Would you reproduce exactly the lines below from the one holding "- **Natural Language" through the one holding "- **Interactive Data", inclusive, and no others?

________________________

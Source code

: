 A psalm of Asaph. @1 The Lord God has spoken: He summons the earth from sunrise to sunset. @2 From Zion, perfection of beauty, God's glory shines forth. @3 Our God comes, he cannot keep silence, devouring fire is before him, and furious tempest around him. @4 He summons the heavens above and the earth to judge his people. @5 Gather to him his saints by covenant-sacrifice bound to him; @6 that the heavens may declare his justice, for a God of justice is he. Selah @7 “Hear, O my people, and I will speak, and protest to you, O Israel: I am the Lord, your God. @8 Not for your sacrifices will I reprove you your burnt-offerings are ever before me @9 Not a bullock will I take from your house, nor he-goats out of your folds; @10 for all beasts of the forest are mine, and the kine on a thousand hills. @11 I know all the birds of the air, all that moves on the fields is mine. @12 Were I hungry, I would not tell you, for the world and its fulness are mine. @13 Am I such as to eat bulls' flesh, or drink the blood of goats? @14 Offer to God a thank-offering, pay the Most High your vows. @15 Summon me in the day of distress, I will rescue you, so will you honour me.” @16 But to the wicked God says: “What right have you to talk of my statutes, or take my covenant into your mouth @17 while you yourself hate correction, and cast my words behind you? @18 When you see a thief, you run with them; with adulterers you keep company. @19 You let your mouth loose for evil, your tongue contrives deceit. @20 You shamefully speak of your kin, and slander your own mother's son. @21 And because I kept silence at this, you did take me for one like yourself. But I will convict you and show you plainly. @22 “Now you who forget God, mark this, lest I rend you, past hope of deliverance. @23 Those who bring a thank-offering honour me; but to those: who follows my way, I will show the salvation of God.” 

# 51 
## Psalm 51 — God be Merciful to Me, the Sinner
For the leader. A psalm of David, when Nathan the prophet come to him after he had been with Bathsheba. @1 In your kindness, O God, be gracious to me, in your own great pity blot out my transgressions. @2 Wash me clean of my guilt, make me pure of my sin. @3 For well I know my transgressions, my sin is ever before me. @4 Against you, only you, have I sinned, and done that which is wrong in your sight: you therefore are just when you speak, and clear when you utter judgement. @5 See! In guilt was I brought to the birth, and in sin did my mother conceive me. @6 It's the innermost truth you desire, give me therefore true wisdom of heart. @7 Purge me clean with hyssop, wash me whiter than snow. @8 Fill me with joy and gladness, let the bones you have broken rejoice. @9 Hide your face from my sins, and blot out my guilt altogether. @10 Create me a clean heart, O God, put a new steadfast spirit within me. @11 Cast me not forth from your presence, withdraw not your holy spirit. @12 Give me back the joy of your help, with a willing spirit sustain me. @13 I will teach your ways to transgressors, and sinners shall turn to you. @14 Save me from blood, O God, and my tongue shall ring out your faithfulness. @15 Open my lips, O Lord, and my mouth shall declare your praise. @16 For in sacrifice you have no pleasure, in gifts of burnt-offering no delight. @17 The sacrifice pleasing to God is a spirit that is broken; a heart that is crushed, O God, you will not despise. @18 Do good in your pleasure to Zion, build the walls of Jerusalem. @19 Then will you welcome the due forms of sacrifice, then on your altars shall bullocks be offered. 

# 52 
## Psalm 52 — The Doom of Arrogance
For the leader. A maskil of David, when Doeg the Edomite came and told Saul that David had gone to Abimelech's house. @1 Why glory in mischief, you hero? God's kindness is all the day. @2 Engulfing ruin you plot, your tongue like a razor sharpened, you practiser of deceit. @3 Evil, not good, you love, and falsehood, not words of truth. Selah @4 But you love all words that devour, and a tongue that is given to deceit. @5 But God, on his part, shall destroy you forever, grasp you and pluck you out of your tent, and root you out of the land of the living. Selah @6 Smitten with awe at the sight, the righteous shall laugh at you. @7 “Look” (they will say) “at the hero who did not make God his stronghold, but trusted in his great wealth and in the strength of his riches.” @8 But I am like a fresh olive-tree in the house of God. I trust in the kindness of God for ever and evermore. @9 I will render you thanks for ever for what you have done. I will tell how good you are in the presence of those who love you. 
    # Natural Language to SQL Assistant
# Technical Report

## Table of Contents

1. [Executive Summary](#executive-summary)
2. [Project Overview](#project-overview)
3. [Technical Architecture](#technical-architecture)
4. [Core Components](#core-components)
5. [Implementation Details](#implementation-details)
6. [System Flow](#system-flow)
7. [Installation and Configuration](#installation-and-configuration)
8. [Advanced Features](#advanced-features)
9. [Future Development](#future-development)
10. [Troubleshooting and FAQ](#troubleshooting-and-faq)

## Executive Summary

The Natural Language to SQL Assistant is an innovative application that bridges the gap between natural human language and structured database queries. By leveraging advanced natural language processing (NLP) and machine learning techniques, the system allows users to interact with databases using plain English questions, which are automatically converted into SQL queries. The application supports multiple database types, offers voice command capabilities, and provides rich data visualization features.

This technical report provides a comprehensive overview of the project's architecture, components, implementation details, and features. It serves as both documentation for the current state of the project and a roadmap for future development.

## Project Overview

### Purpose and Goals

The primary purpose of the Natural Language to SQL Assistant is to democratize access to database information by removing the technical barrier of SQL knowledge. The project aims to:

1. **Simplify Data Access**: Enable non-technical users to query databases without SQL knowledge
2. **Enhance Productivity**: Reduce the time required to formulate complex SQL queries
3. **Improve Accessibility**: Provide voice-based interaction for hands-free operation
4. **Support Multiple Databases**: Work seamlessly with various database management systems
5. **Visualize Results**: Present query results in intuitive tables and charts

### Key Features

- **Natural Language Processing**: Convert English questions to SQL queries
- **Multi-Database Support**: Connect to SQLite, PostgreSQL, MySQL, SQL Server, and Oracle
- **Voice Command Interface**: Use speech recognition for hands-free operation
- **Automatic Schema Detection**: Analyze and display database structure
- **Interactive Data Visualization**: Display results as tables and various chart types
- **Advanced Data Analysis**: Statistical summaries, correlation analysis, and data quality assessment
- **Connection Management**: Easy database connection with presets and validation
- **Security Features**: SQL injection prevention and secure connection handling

________________________

Reply to the exercise -
- **Natural Language Processing**: Convert English questions to SQL queries
- **Multi-Database Support**: Connect to SQLite, PostgreSQL, MySQL, SQL Server, and Oracle
- **Voice Command Interface**: Use speech recognition for hands-free operation
- **Automatic Schema Detection**: Analyze and display database structure
- **Interactive Data Visualization**: Display results as tables and various chart types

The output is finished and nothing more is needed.